Lumbar disc herniation (LDH) is one of the most common indications for lumbar spine surgery, and the lifetime incidence for disc surgery is estimated to be between 1% and 2%, although there are regional differences in and between countries. The most common indications for surgery are radiating pain (Sciatica) and neurologic symptoms (Weakness, numbness or bowel- bladder symptoms) resistant to nonoperative treatment, and the majority of patients who undergo surgery benefit from it.

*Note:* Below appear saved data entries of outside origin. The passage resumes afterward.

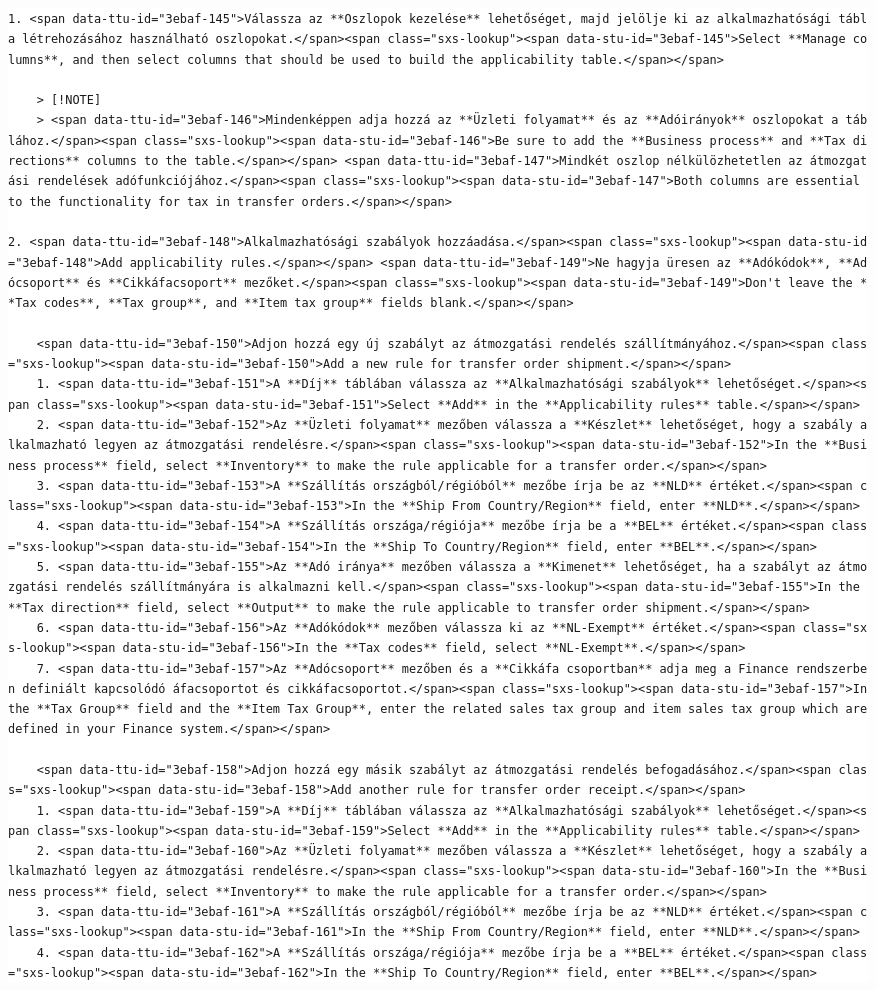     1. <span data-ttu-id="3ebaf-145">Válassza az **Oszlopok kezelése** lehetőséget, majd jelölje ki az alkalmazhatósági tábla létrehozásához használható oszlopokat.</span><span class="sxs-lookup"><span data-stu-id="3ebaf-145">Select **Manage columns**, and then select columns that should be used to build the applicability table.</span></span>

        > [!NOTE]
        > <span data-ttu-id="3ebaf-146">Mindenképpen adja hozzá az **Üzleti folyamat** és az **Adóirányok** oszlopokat a táblához.</span><span class="sxs-lookup"><span data-stu-id="3ebaf-146">Be sure to add the **Business process** and **Tax directions** columns to the table.</span></span> <span data-ttu-id="3ebaf-147">Mindkét oszlop nélkülözhetetlen az átmozgatási rendelések adófunkciójához.</span><span class="sxs-lookup"><span data-stu-id="3ebaf-147">Both columns are essential to the functionality for tax in transfer orders.</span></span>

    2. <span data-ttu-id="3ebaf-148">Alkalmazhatósági szabályok hozzáadása.</span><span class="sxs-lookup"><span data-stu-id="3ebaf-148">Add applicability rules.</span></span> <span data-ttu-id="3ebaf-149">Ne hagyja üresen az **Adókódok**, **Adócsoport** és **Cikkáfacsoport** mezőket.</span><span class="sxs-lookup"><span data-stu-id="3ebaf-149">Don't leave the **Tax codes**, **Tax group**, and **Item tax group** fields blank.</span></span>
        
        <span data-ttu-id="3ebaf-150">Adjon hozzá egy új szabályt az átmozgatási rendelés szállítmányához.</span><span class="sxs-lookup"><span data-stu-id="3ebaf-150">Add a new rule for transfer order shipment.</span></span>
        1. <span data-ttu-id="3ebaf-151">A **Díj** táblában válassza az **Alkalmazhatósági szabályok** lehetőséget.</span><span class="sxs-lookup"><span data-stu-id="3ebaf-151">Select **Add** in the **Applicability rules** table.</span></span>
        2. <span data-ttu-id="3ebaf-152">Az **Üzleti folyamat** mezőben válassza a **Készlet** lehetőséget, hogy a szabály alkalmazható legyen az átmozgatási rendelésre.</span><span class="sxs-lookup"><span data-stu-id="3ebaf-152">In the **Business process** field, select **Inventory** to make the rule applicable for a transfer order.</span></span>
        3. <span data-ttu-id="3ebaf-153">A **Szállítás országból/régióból** mezőbe írja be az **NLD** értéket.</span><span class="sxs-lookup"><span data-stu-id="3ebaf-153">In the **Ship From Country/Region** field, enter **NLD**.</span></span>
        4. <span data-ttu-id="3ebaf-154">A **Szállítás országa/régiója** mezőbe írja be a **BEL** értéket.</span><span class="sxs-lookup"><span data-stu-id="3ebaf-154">In the **Ship To Country/Region** field, enter **BEL**.</span></span>
        5. <span data-ttu-id="3ebaf-155">Az **Adó iránya** mezőben válassza a **Kimenet** lehetőséget, ha a szabályt az átmozgatási rendelés szállítmányára is alkalmazni kell.</span><span class="sxs-lookup"><span data-stu-id="3ebaf-155">In the **Tax direction** field, select **Output** to make the rule applicable to transfer order shipment.</span></span>
        6. <span data-ttu-id="3ebaf-156">Az **Adókódok** mezőben válassza ki az **NL-Exempt** értéket.</span><span class="sxs-lookup"><span data-stu-id="3ebaf-156">In the **Tax codes** field, select **NL-Exempt**.</span></span>
        7. <span data-ttu-id="3ebaf-157">Az **Adócsoport** mezőben és a **Cikkáfa csoportban** adja meg a Finance rendszerben definiált kapcsolódó áfacsoportot és cikkáfacsoportot.</span><span class="sxs-lookup"><span data-stu-id="3ebaf-157">In the **Tax Group** field and the **Item Tax Group**, enter the related sales tax group and item sales tax group which are defined in your Finance system.</span></span>
        
        <span data-ttu-id="3ebaf-158">Adjon hozzá egy másik szabályt az átmozgatási rendelés befogadásához.</span><span class="sxs-lookup"><span data-stu-id="3ebaf-158">Add another rule for transfer order receipt.</span></span>
        1. <span data-ttu-id="3ebaf-159">A **Díj** táblában válassza az **Alkalmazhatósági szabályok** lehetőséget.</span><span class="sxs-lookup"><span data-stu-id="3ebaf-159">Select **Add** in the **Applicability rules** table.</span></span>
        2. <span data-ttu-id="3ebaf-160">Az **Üzleti folyamat** mezőben válassza a **Készlet** lehetőséget, hogy a szabály alkalmazható legyen az átmozgatási rendelésre.</span><span class="sxs-lookup"><span data-stu-id="3ebaf-160">In the **Business process** field, select **Inventory** to make the rule applicable for a transfer order.</span></span>
        3. <span data-ttu-id="3ebaf-161">A **Szállítás országból/régióból** mezőbe írja be az **NLD** értéket.</span><span class="sxs-lookup"><span data-stu-id="3ebaf-161">In the **Ship From Country/Region** field, enter **NLD**.</span></span>
        4. <span data-ttu-id="3ebaf-162">A **Szállítás országa/régiója** mezőbe írja be a **BEL** értéket.</span><span class="sxs-lookup"><span data-stu-id="3ebaf-162">In the **Ship To Country/Region** field, enter **BEL**.</span></span>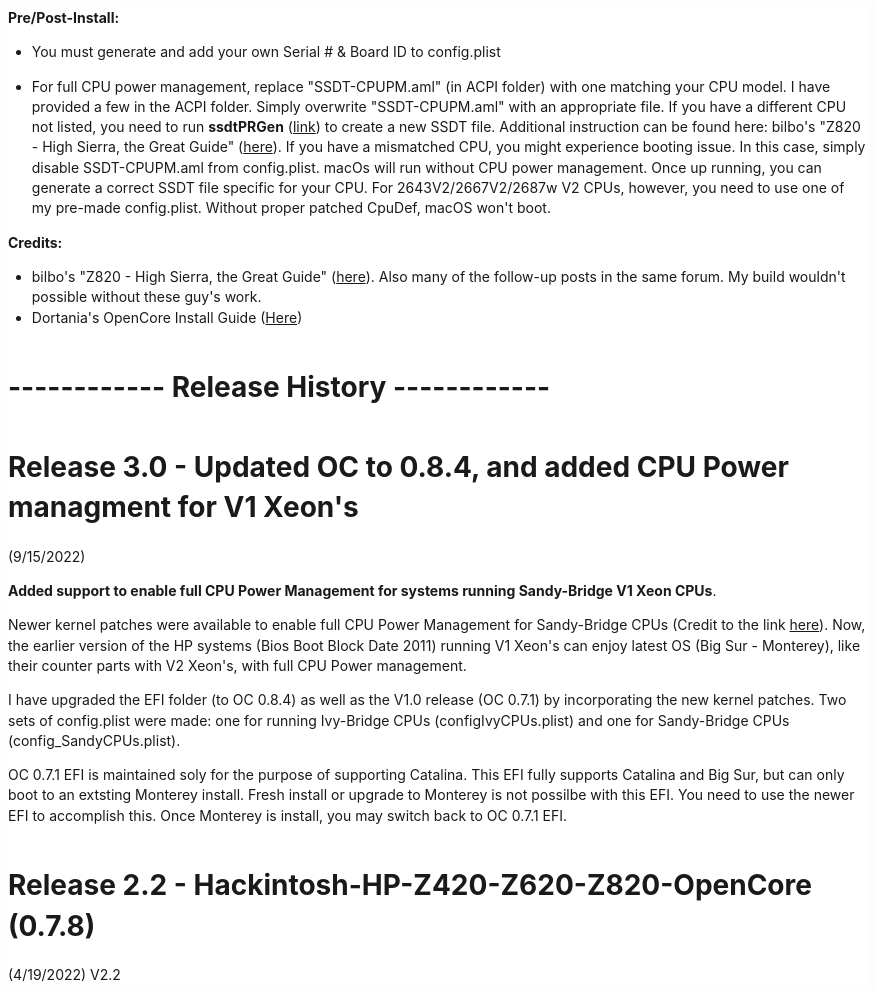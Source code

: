 **Pre/Post-Install:**

- You must generate and add your own Serial # & Board ID to config.plist

- For full CPU power management, replace "SSDT-CPUPM.aml" (in ACPI folder) with one matching your CPU model. I have provided a few in the ACPI folder. Simply overwrite "SSDT-CPUPM.aml" with an appropriate file. If you have a different CPU not listed, you need to run **ssdtPRGen** ([link](https://github.com/Piker-Alpha/ssdtPRGen.sh)) to create a new SSDT file. Additional instruction can be found here: bilbo's "Z820 - High Sierra, the Great Guide" ([here](https://www.insanelymac.com/forum/topic/335860-guide-2018-z820-high-sierra-the-great-guide-sucess/)). If you have a mismatched CPU, you might experience booting issue. In this case, simply disable SSDT-CPUPM.aml from config.plist. macOs will run without CPU power management. Once up running, you can generate a correct SSDT file specific for your CPU. For 2643V2/2667V2/2687w V2 CPUs, however, you need to use one of my pre-made config.plist. Without proper patched CpuDef, macOS won't boot.

**Credits:**

- bilbo's "Z820 - High Sierra, the Great Guide" ([here](https://www.insanelymac.com/forum/topic/335860-guide-2018-z820-high-sierra-the-great-guide-sucess/)). Also many of the follow-up posts in the same forum. My build wouldn't possible without these guy's work.
- Dortania's OpenCore Install Guide ([Here](https://dortania.github.io/OpenCore-Install-Guide/))

# 

# ------------ Release History ------------

# Release 3.0 - Updated OC to 0.8.4, and added CPU Power managment for V1 Xeon's 
(9/15/2022)

**Added support to enable full CPU Power Management for systems running Sandy-Bridge V1 Xeon CPUs**. 

Newer kernel patches were available to enable full CPU Power Management for Sandy-Bridge CPUs (Credit to the link [here](https://www.insanelymac.com/forum/topic/346988-sandy-bridge-e-power-management-big-sur-1121-big-sur-114/)). Now, the earlier  version of the HP systems (Bios Boot Block Date 2011) running V1 Xeon's can enjoy latest OS (Big Sur - Monterey), like their counter parts with V2 Xeon's, with full CPU Power management.

I have upgraded the EFI folder (to OC 0.8.4) as well as the V1.0 release (OC 0.7.1) by incorporating the new kernel patches. Two sets of config.plist were made: one for running Ivy-Bridge CPUs (configIvyCPUs.plist) and one for Sandy-Bridge CPUs (config_SandyCPUs.plist).

OC 0.7.1 EFI is maintained soly for the purpose of supporting Catalina. This EFI fully supports Catalina and Big Sur, but can only boot to an extsting Monterey install. Fresh install or upgrade to Monterey is not possilbe with this EFI. You need to use the newer EFI to accomplish this. Once Monterey is install, you may switch back to OC 0.7.1 EFI.  


# Release 2.2 - Hackintosh-HP-Z420-Z620-Z820-OpenCore (0.7.8)
(4/19/2022) V2.2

The Spine Patient Outcomes Research Trial (SPORT) evaluated the effects of surgery versus nonoperative treatment for Lumbar Disc Herniation. Patients with diabetes or with workers compensation should be counseled about the possibility of not improving more with surgical treatment compared to nonoperative treatment over time. In patients undergoing L5-S1 discectomy, retrolisthesis may lead to worse postoperative patient-reported outcomes, compared to patients without retrolisthesis. Obese patients do not benefit as much as nonobese patients, but both groups benefit from surgery over nonoperative treatment.
Recurrent low backache following surgery for degenerative disc disease manifests in short-term (6–24 months) and long-term (24 months). The range of backache varies from 3% to 34% for short- term and from 5% to 36% for long-term.
The incidence of recurrent disc herniation is 5%. Some of these proposed risk factors include obesity, smoking, male gender, diabetes, weightlifting, the size of the annular tear, and type of primary operation.
A not uncommon challenge for the spine surgeon has been the reherniation at the same level following Lumbar discectomy. Attempt at more aggressive discectomies to try to reduce the incidence of reherniation did not yield the desired result and have been associated with greater postoperative degeneration and back pain. Carragee (2006) reported an 11% incidence of persistent back or leg pain after limited discectomy which doubled with aggressive discectomy.
The patient factors associated with larger improvements in Oswestry Disability Index at 4 years with either surgical or nonoperative treatment included a higher baseline Oswestry Disability Index, BMI of less than 30, not being depressed, being insured, having no litigation pending, not having workers compensation, and having symptoms for less than 6 weeks, though there were others. Factors leading to improvement with surgical treatment were mostly related to anatomic characteristics of the disc herniation such as posterolateral, sequestered herniations or direct effects of the disc herniation (predominantly leg pain, intact sensation)..
Disc reherniation is defined as disc herniation occurring at the same level in a patient after a definite pain-free period of at least six months from initial surgery. Magnetic Resonance Imaging with intravenous Gadolinium is the investigation of choice.
Currently, there are no guidelines or significant comparative studies to assist surgeons in determining which approach would be most appropriate to treat rDH.
The frequency of same-level disc herniation requiring reoperation is 6%. The American Association of Neurologic Surgeons (AANS) 2014 guidelines report low-level evidence to support fusion for rDH. A recent recommendation by Wang, et al. is to perform a discectomy in patients with rDH and radiculopathy. Fu, et al. reported similar recommendations. Additionally, fusion has been recommended if the patient has associated lumbar instability, radiographic degenerative changes, and/or chronic axial lower back pain. The revision procedure is fusion in 5% and revision discectomy in 95% of the cases. Fusion may have a greater improvement in pain and functional outcomes compared to reoperation without fusion at the cost of more complications, increased blood loss, and longer operative times for the treatment of rDH.